Your instructions ->
Extract only the first line of the listing and every line after it up to and including the one with "## Conclusion". Omit the pictures.

· · · · ·

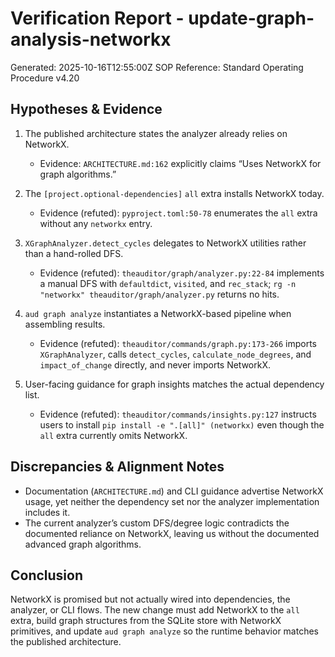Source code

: # Verification Report - update-graph-analysis-networkx
Generated: 2025-10-16T12:55:00Z
SOP Reference: Standard Operating Procedure v4.20

## Hypotheses & Evidence

1. The published architecture states the analyzer already relies on NetworkX.
   - Evidence: `ARCHITECTURE.md:162` explicitly claims “Uses NetworkX for graph algorithms.”

2. The `[project.optional-dependencies]` `all` extra installs NetworkX today.
   - Evidence (refuted): `pyproject.toml:50-78` enumerates the `all` extra without any `networkx` entry.

3. `XGraphAnalyzer.detect_cycles` delegates to NetworkX utilities rather than a hand-rolled DFS.
   - Evidence (refuted): `theauditor/graph/analyzer.py:22-84` implements a manual DFS with `defaultdict`, `visited`, and `rec_stack`; `rg -n "networkx" theauditor/graph/analyzer.py` returns no hits.

4. `aud graph analyze` instantiates a NetworkX-based pipeline when assembling results.
   - Evidence (refuted): `theauditor/commands/graph.py:173-266` imports `XGraphAnalyzer`, calls `detect_cycles`, `calculate_node_degrees`, and `impact_of_change` directly, and never imports NetworkX.

5. User-facing guidance for graph insights matches the actual dependency list.
   - Evidence (refuted): `theauditor/commands/insights.py:127` instructs users to install `pip install -e ".[all]" (networkx)` even though the `all` extra currently omits NetworkX.

## Discrepancies & Alignment Notes
- Documentation (`ARCHITECTURE.md`) and CLI guidance advertise NetworkX usage, yet neither the dependency set nor the analyzer implementation includes it.
- The current analyzer’s custom DFS/degree logic contradicts the documented reliance on NetworkX, leaving us without the documented advanced graph algorithms.

## Conclusion
NetworkX is promised but not actually wired into dependencies, the analyzer, or CLI flows. The new change must add NetworkX to the `all` extra, build graph structures from the SQLite store with NetworkX primitives, and update `aud graph analyze` so the runtime behavior matches the published architecture.
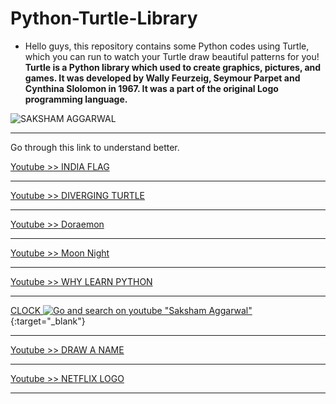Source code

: # Python-Turtle-Library
* Hello guys, this repository contains some Python codes using Turtle, which you can run to watch your Turtle draw beautiful patterns for you! <br>
**Turtle is a Python library which used to create graphics, pictures, and games. It was developed by Wally Feurzeig, Seymour Parpet and Cynthina Slolomon in 1967. It was a part of the original Logo programming language.**

![SAKSHAM AGGARWAL](https://lh3.googleusercontent.com/a-/AOh14GhMBzpI4OmFkx0jIkKNeGudjxA9ifbtLyE-uqie1Ms=s200-k-no-rp-mo)

***
Go through this link to understand better.<br>


[Youtube >> INDIA FLAG](https://youtu.be/7i-OxuR35gc) <br>

***
[Youtube >> DIVERGING TURTLE](https://youtu.be/-K4YIj-kCBY) <br>

***
[Youtube >> Doraemon](https://youtu.be/nXEQY1nz4tE)<br>

***
[Youtube >> Moon Night](https://youtu.be/5N_Qd4E-vO8)<br>

***
[Youtube >> WHY LEARN PYTHON](https://www.youtube.com/watch?v=w1s-ZKkbeFQ&t=9s) <br>

***
[CLOCK ![Go and search on youtube "Saksham Aggarwal"](https://i.ytimg.com/vi/IQjsxHwVerE/hqdefault.jpg?sqp=-oaymwEcCPYBEIoBSFXyq4qpAw4IARUAAIhCGAFwAcABBg==&rs=AOn4CLBq6KRJnf_iPdJXIICQNlKmbLIzAw)](https://www.youtube.com/watch?v=IQjsxHwVerE){:target="_blank"}


***
[Youtube >> DRAW A NAME](https://www.youtube.com/watch?v=YLWobeEFaVc) <br>

***
[Youtube >> NETFLIX LOGO](https://www.youtube.com/watch?v=8njUIyugK3E) <br>

***
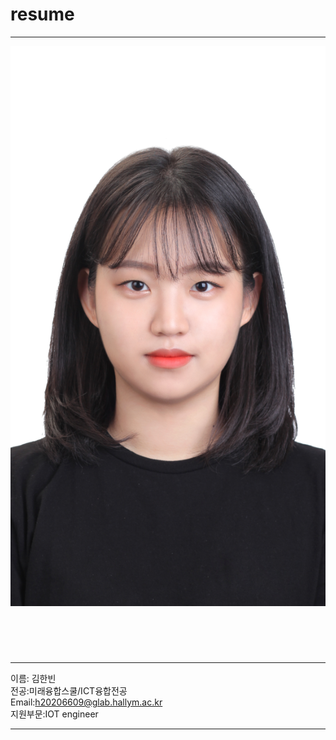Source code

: # resume
---
![이력서사진](KHB.png)
<img scr=KHB.png height=70 widht=70>

---

이름: 김한빈   
전공:미래융합스쿨/ICT융합전공   
Email:h20206609@glab.hallym.ac.kr   
지원부문:IOT engineer   

---



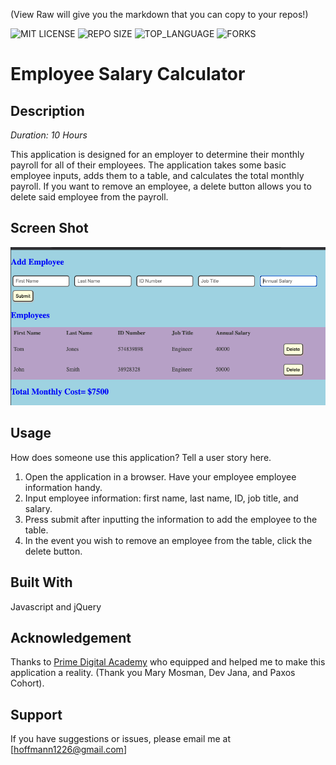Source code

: (View Raw will give you the markdown that you can copy to your repos!)


![MIT LICENSE](https://img.shields.io/github/license/scottbromander/the_marketplace.svg?style=flat-square)
![REPO SIZE](https://img.shields.io/github/repo-size/scottbromander/the_marketplace.svg?style=flat-square)
![TOP_LANGUAGE](https://img.shields.io/github/languages/top/scottbromander/the_marketplace.svg?style=flat-square)
![FORKS](https://img.shields.io/github/forks/scottbromander/the_marketplace.svg?style=social)

# Employee Salary Calculator

## Description

_Duration: 10 Hours_

This application is designed for an employer to determine their monthly payroll for all of their employees.  The application takes some basic employee inputs, adds them to a table, and calculates the total monthly payroll.  If you want to remove an employee, a delete button allows you to delete said employee from the payroll.

## Screen Shot

![Visible Text](SalaryCalculator.png)

## Usage
How does someone use this application? Tell a user story here.

1. Open the application in a browser.  Have your employee employee information handy.
2. Input employee information: first name, last name, ID, job title, and salary.
3. Press submit after inputting the information to add the employee to the table.
4. In the event you wish to remove an employee from the table, click the delete button.


## Built With

Javascript and jQuery



## Acknowledgement
Thanks to [Prime Digital Academy](www.primeacademy.io) who equipped and helped me to make this application a reality. (Thank you Mary Mosman, Dev Jana, and Paxos Cohort).

## Support
If you have suggestions or issues, please email me at [hoffmann1226@gmail.com]
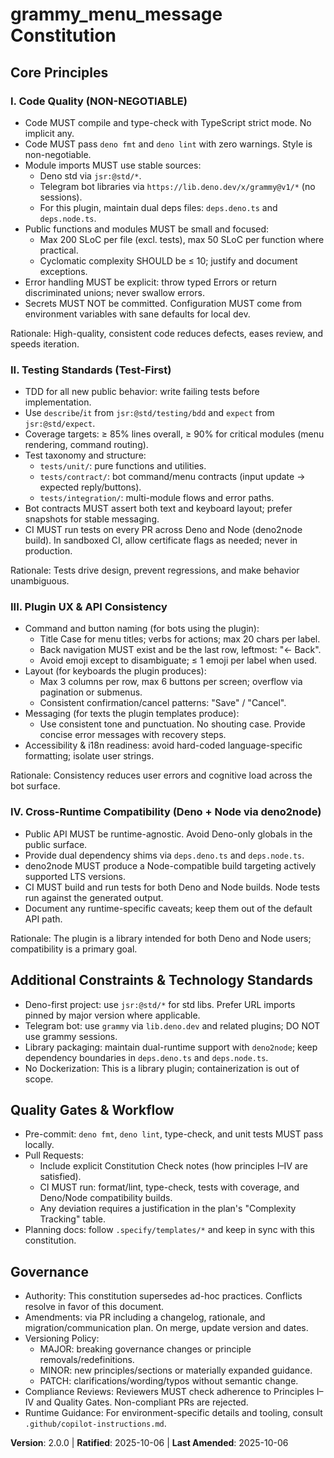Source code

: <!--
Sync Impact Report
- Version: 1.0.0 → 2.0.0
- Modified principles:
	- III. User Experience Consistency → III. Plugin UX & API Consistency
	- IV. Performance Requirements → IV. Cross-Runtime Compatibility
- Added sections: None
- Removed sections: Docker/DB/Redis guidance and performance bench requirements
- Templates requiring updates:
	✅ .specify/templates/plan-template.md (footer version updated to v2.0.0)
	✅ .specify/templates/tasks-template.md (replace performance tests with compatibility checks)
	✅ README.md (updated with project specifics)
	✅ .github/copilot-instructions.md (still consistent; no changes needed)
- Follow-up TODOs: None
-->

# grammy_menu_message Constitution

## Core Principles

### I. Code Quality (NON-NEGOTIABLE)

- Code MUST compile and type-check with TypeScript strict mode. No implicit any.
- Code MUST pass `deno fmt` and `deno lint` with zero warnings. Style is
  non-negotiable.
- Module imports MUST use stable sources:
  - Deno std via `jsr:@std/*`.
  - Telegram bot libraries via `https://lib.deno.dev/x/grammy@v1/*` (no
    sessions).
  - For this plugin, maintain dual deps files: `deps.deno.ts` and
    `deps.node.ts`.
- Public functions and modules MUST be small and focused:
  - Max 200 SLoC per file (excl. tests), max 50 SLoC per function where
    practical.
  - Cyclomatic complexity SHOULD be ≤ 10; justify and document exceptions.
- Error handling MUST be explicit: throw typed Errors or return discriminated
  unions; never swallow errors.
- Secrets MUST NOT be committed. Configuration MUST come from environment
  variables with sane defaults for local dev.

Rationale: High-quality, consistent code reduces defects, eases review, and
speeds iteration.

### II. Testing Standards (Test-First)

- TDD for all new public behavior: write failing tests before implementation.
- Use `describe`/`it` from `jsr:@std/testing/bdd` and `expect` from
  `jsr:@std/expect`.
- Coverage targets: ≥ 85% lines overall, ≥ 90% for critical modules (menu
  rendering, command routing).
- Test taxonomy and structure:
  - `tests/unit/`: pure functions and utilities.
  - `tests/contract/`: bot command/menu contracts (input update → expected
    reply/buttons).
  - `tests/integration/`: multi-module flows and error paths.
- Bot contracts MUST assert both text and keyboard layout; prefer snapshots for
  stable messaging.
- CI MUST run tests on every PR across Deno and Node (deno2node build). In
  sandboxed CI, allow certificate flags as needed; never in production.

Rationale: Tests drive design, prevent regressions, and make behavior
unambiguous.

### III. Plugin UX & API Consistency

- Command and button naming (for bots using the plugin):
  - Title Case for menu titles; verbs for actions; max 20 chars per label.
  - Back navigation MUST exist and be the last row, leftmost: "← Back".
  - Avoid emoji except to disambiguate; ≤ 1 emoji per label when used.
- Layout (for keyboards the plugin produces):
  - Max 3 columns per row, max 6 buttons per screen; overflow via pagination or
    submenus.
  - Consistent confirmation/cancel patterns: "Save" / "Cancel".
- Messaging (for texts the plugin templates produce):
  - Use consistent tone and punctuation. No shouting case. Provide concise error
    messages with recovery steps.
- Accessibility & i18n readiness: avoid hard-coded language-specific formatting;
  isolate user strings.

Rationale: Consistency reduces user errors and cognitive load across the bot
surface.

### IV. Cross-Runtime Compatibility (Deno + Node via deno2node)

- Public API MUST be runtime-agnostic. Avoid Deno-only globals in the public
  surface.
- Provide dual dependency shims via `deps.deno.ts` and `deps.node.ts`.
- deno2node MUST produce a Node-compatible build targeting actively supported
  LTS versions.
- CI MUST build and run tests for both Deno and Node builds. Node tests run
  against the generated output.
- Document any runtime-specific caveats; keep them out of the default API path.

Rationale: The plugin is a library intended for both Deno and Node users;
compatibility is a primary goal.

## Additional Constraints & Technology Standards

- Deno-first project: use `jsr:@std/*` for std libs. Prefer URL imports pinned
  by major version where applicable.
- Telegram bot: use `grammy` via `lib.deno.dev` and related plugins; DO NOT use
  grammy sessions.
- Library packaging: maintain dual-runtime support with `deno2node`; keep
  dependency boundaries in `deps.deno.ts` and `deps.node.ts`.
- No Dockerization: This is a library plugin; containerization is out of scope.

## Quality Gates & Workflow

- Pre-commit: `deno fmt`, `deno lint`, type-check, and unit tests MUST pass
  locally.
- Pull Requests:
  - Include explicit Constitution Check notes (how principles I–IV are
    satisfied).
  - CI MUST run: format/lint, type-check, tests with coverage, and Deno/Node
    compatibility builds.
  - Any deviation requires a justification in the plan's "Complexity Tracking"
    table.
- Planning docs: follow `.specify/templates/*` and keep in sync with this
  constitution.

## Governance

- Authority: This constitution supersedes ad-hoc practices. Conflicts resolve in
  favor of this document.
- Amendments: via PR including a changelog, rationale, and
  migration/communication plan. On merge, update version and dates.
- Versioning Policy:
  - MAJOR: breaking governance changes or principle removals/redefinitions.
  - MINOR: new principles/sections or materially expanded guidance.
  - PATCH: clarifications/wording/typos without semantic change.
- Compliance Reviews: Reviewers MUST check adherence to Principles I–IV and
  Quality Gates. Non-compliant PRs are rejected.
- Runtime Guidance: For environment-specific details and tooling, consult
  `.github/copilot-instructions.md`.

**Version**: 2.0.0 | **Ratified**: 2025-10-06 | **Last Amended**: 2025-10-06
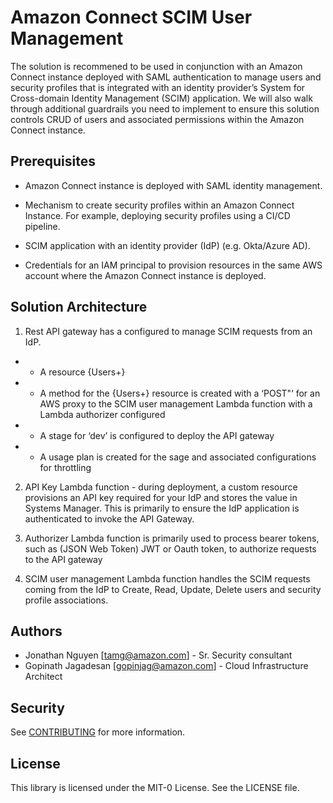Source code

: # Amazon Connect SCIM User Management

The solution is recommened to be used in conjunction with an Amazon Connect instance deployed with SAML authentication to manage users and security profiles that is integrated with an identity provider’s System for Cross-domain Identity Management (SCIM) application. We will also walk through additional guardrails you need to implement to ensure this solution controls CRUD of users and associated permissions within the Amazon Connect instance.

## Prerequisites 

- Amazon Connect instance is deployed with SAML identity management.

- Mechanism to create security profiles within an Amazon Connect Instance. For example, deploying security profiles using a CI/CD pipeline.

- SCIM application with an identity provider (IdP) (e.g. Okta/Azure AD). 

- Credentials for an IAM principal to provision resources in the same AWS account where the Amazon Connect instance is deployed.

## Solution Architecture

1. Rest API gateway has a configured to manage SCIM requests from an IdP.
- * A resource {Users+}
- * A method for the {Users+} resource is created with a ‘POST"‘ for an AWS proxy to the SCIM user management Lambda function with a Lambda authorizer configured
- * A stage for ‘dev’ is configured to deploy the API gateway
- * A usage plan is created for the sage and associated configurations for throttling

2. API Key Lambda function - during deployment, a custom resource provisions an API key required for your IdP and stores the value in Systems Manager. This is primarily to ensure the IdP application is authenticated to invoke the API Gateway.

3. Authorizer Lambda function is primarily used to process bearer tokens, such as (JSON Web Token) JWT or Oauth token, to authorize requests to the API gateway

4. SCIM user management Lambda function handles the SCIM requests coming from the IdP to Create, Read, Update, Delete users and security profile associations.

## Authors

* Jonathan Nguyen [tamg@amazon.com] - Sr. Security consultant
* Gopinath Jagadesan [gopinjag@amazon.com] - Cloud Infrastructure Architect

## Security

See [CONTRIBUTING](CONTRIBUTING.md#security-issue-notifications) for more information.

## License

This library is licensed under the MIT-0 License. See the LICENSE file.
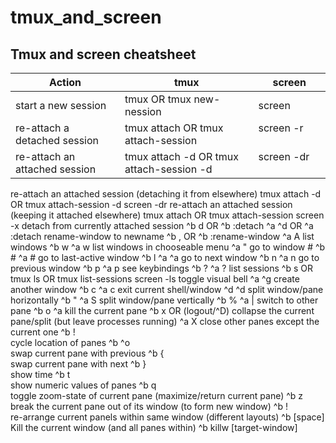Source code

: # tmux_and_screen
## Tmux and screen cheatsheet

| Action	                    | tmux	                         |                      screen    |
| --------------------------------- | ---------------------------------------- | ------------------------------ |
| start a new session               | tmux OR tmux new-nession                 |                      screen    |
| re-attach a detached session      | tmux attach OR tmux attach-session       | screen -r                      |
| re-attach  an attached session    | tmux attach -d OR tmux attach-session -d | screen -dr                     |

re-attach an attached session (detaching it from elsewhere)	tmux attach -d OR
tmux attach-session -d	screen -dr
re-attach an attached session (keeping it attached elsewhere)	tmux attach OR
tmux attach-session	screen -x
detach from currently attached session	^b d OR
^b :detach	^a ^d OR
^a :detach
rename-window to newname	^b , <newname> OR
^b :rename-window <newn>	^a A <newname>
list windows	^b w	^a w
list windows in chooseable menu		^a "
go to window #	^b #	^a #
go to last-active window	^b l	^a ^a
go to next window	^b n	^a n
go to previous window	^b p	^a p
see keybindings	^b ?	^a ?
list sessions	^b s OR
tmux ls OR
tmux list-sessions	screen -ls
toggle visual bell		^a ^g
create another window	^b c	^a c
exit current shell/window	^d	^d
split window/pane horizontally	^b "	^a S
split window/pane vertically	^b %	^a |
switch to other pane	^b o	^a <tab>
kill the current pane	^b x OR (logout/^D)	
collapse the current pane/split (but leave processes running)		^a X
close other panes except the current one	^b !	
cycle location of panes	^b ^o	
swap current pane with previous	^b {	
swap current pane with next	^b }	
show time	^b t	
show numeric values of panes	^b q	
toggle zoom-state of current pane (maximize/return current pane)	^b z	
break the current pane out of its window (to form new window)	^b !	
re-arrange current panels within same window (different layouts)	^b [space]	
Kill the current window (and all panes within)	^b killw [target-window]	
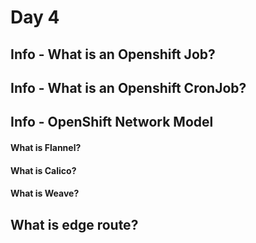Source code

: # Day 4

## Info - What is an Openshift Job?

## Info - What is an Openshift CronJob?

## Info - OpenShift Network Model

#### What is Flannel?

#### What is Calico?

#### What is Weave?


## What is edge route?
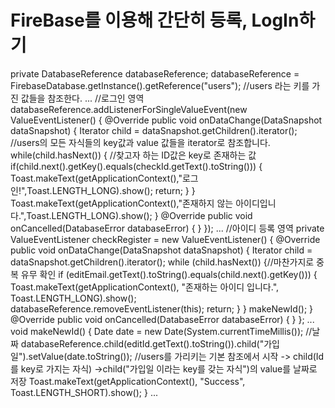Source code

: # FireBase를 이용해 간단히 등록, LogIn하기


 private DatabaseReference databaseReference;
databaseReference = FirebaseDatabase.getInstance().getReference("users");
//users 라는 키를 가진 값들을 참조한다.
...
		//로그인 영역
		databaseReference.addListenerForSingleValueEvent(new ValueEventListener() {
                    @Override
                    public void onDataChange(DataSnapshot dataSnapshot) {
                        Iterator<DataSnapshot> child = dataSnapshot.getChildren().iterator();
						//users의 모든 자식들의 key값과 value 값들을 iterator로 참조합니다.
                        while(child.hasNext())
                        {
							//찾고자 하는 ID값은 key로 존재하는 값
                            if(child.next().getKey().equals(checkId.getText().toString()))
                            {
                                Toast.makeText(getApplicationContext(),"로그인!",Toast.LENGTH_LONG).show();
                                return;
                            }
                        }
                        Toast.makeText(getApplicationContext(),"존재하지 않는 아이디입니다.",Toast.LENGTH_LONG).show();
                    }
                    @Override
                    public void onCancelled(DatabaseError databaseError) {
                    }
                });
...
//아이디 등록 영역
private ValueEventListener checkRegister = new ValueEventListener() {
        @Override
        public void onDataChange(DataSnapshot dataSnapshot) {
            Iterator<DataSnapshot> child = dataSnapshot.getChildren().iterator();
            while (child.hasNext()) {//마찬가지로 중복 유무 확인
                if (editEmail.getText().toString().equals(child.next().getKey())) {
                    Toast.makeText(getApplicationContext(), "존재하는 아이디 입니다.", Toast.LENGTH_LONG).show();
                    databaseReference.removeEventListener(this);
                    return;
                }
            }
            makeNewId();
        }
        @Override
        public void onCancelled(DatabaseError databaseError) {
        }
    };
...
void makeNewId()
    {
        Date date = new Date(System.currentTimeMillis()); //날짜
        databaseReference.child(editId.getText().toString()).child("가입일").setValue(date.toString());
		//users를 가리키는 기본 참조에서 시작 -> child(Id를 key로 가지는 자식) ->child("가입일 이라는 key를 갖는 자식")의 value를 날짜로 저장
        Toast.makeText(getApplicationContext(), "Success", Toast.LENGTH_SHORT).show();
    }
...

· · · · ·

Answer to this task ->
Source code

: # Verification Report - update-graph-analysis-networkx
Generated: 2025-10-16T12:55:00Z
SOP Reference: Standard Operating Procedure v4.20

## Hypotheses & Evidence

1. The published architecture states the analyzer already relies on NetworkX.
   - Evidence: `ARCHITECTURE.md:162` explicitly claims “Uses NetworkX for graph algorithms.”

2. The `[project.optional-dependencies]` `all` extra installs NetworkX today.
   - Evidence (refuted): `pyproject.toml:50-78` enumerates the `all` extra without any `networkx` entry.

3. `XGraphAnalyzer.detect_cycles` delegates to NetworkX utilities rather than a hand-rolled DFS.
   - Evidence (refuted): `theauditor/graph/analyzer.py:22-84` implements a manual DFS with `defaultdict`, `visited`, and `rec_stack`; `rg -n "networkx" theauditor/graph/analyzer.py` returns no hits.

4. `aud graph analyze` instantiates a NetworkX-based pipeline when assembling results.
   - Evidence (refuted): `theauditor/commands/graph.py:173-266` imports `XGraphAnalyzer`, calls `detect_cycles`, `calculate_node_degrees`, and `impact_of_change` directly, and never imports NetworkX.

5. User-facing guidance for graph insights matches the actual dependency list.
   - Evidence (refuted): `theauditor/commands/insights.py:127` instructs users to install `pip install -e ".[all]" (networkx)` even though the `all` extra currently omits NetworkX.

## Discrepancies & Alignment Notes
- Documentation (`ARCHITECTURE.md`) and CLI guidance advertise NetworkX usage, yet neither the dependency set nor the analyzer implementation includes it.
- The current analyzer’s custom DFS/degree logic contradicts the documented reliance on NetworkX, leaving us without the documented advanced graph algorithms.

## Conclusion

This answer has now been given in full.